# [TASK ITEM]
Restate word for word the line containing "Обозначение $U_a$" and each line that follows it, through the last line below, and nothing else.

• • •

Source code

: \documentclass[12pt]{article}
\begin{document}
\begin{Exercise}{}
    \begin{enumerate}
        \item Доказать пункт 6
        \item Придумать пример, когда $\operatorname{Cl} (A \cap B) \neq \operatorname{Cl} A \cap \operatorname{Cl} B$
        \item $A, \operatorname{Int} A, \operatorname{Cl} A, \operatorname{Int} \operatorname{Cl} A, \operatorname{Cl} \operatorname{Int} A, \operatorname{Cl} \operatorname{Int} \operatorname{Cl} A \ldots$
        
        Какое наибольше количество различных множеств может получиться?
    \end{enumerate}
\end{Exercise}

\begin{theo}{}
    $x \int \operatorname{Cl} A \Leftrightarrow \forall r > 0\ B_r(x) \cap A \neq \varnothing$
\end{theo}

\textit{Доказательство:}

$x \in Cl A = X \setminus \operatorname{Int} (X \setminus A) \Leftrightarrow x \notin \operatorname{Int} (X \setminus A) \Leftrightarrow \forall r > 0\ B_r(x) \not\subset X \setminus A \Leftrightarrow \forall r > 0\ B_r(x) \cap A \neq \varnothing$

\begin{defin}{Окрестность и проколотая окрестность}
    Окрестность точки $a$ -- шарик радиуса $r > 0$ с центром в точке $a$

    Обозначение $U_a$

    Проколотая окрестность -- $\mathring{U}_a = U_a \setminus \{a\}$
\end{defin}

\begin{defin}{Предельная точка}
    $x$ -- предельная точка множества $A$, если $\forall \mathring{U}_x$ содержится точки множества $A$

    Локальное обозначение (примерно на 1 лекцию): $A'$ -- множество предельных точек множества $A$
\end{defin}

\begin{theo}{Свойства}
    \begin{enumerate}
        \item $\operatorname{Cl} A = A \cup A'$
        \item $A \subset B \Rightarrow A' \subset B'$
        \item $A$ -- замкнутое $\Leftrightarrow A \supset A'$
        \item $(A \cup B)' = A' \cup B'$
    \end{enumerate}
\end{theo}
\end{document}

• • •

# [RESPONSE]
    Обозначение $U_a$

    Проколотая окрестность -- $\mathring{U}_a = U_a \setminus \{a\}$
\end{defin}

\begin{defin}{Предельная точка}
    $x$ -- предельная точка множества $A$, если $\forall \mathring{U}_x$ содержится точки множества $A$

    Локальное обозначение (примерно на 1 лекцию): $A'$ -- множество предельных точек множества $A$
\end{defin}

\begin{theo}{Свойства}
    \begin{enumerate}
        \item $\operatorname{Cl} A = A \cup A'$
        \item $A \subset B \Rightarrow A' \subset B'$
        \item $A$ -- замкнутое $\Leftrightarrow A \supset A'$
        \item $(A \cup B)' = A' \cup B'$
    \end{enumerate}
\end{theo}
\end{document}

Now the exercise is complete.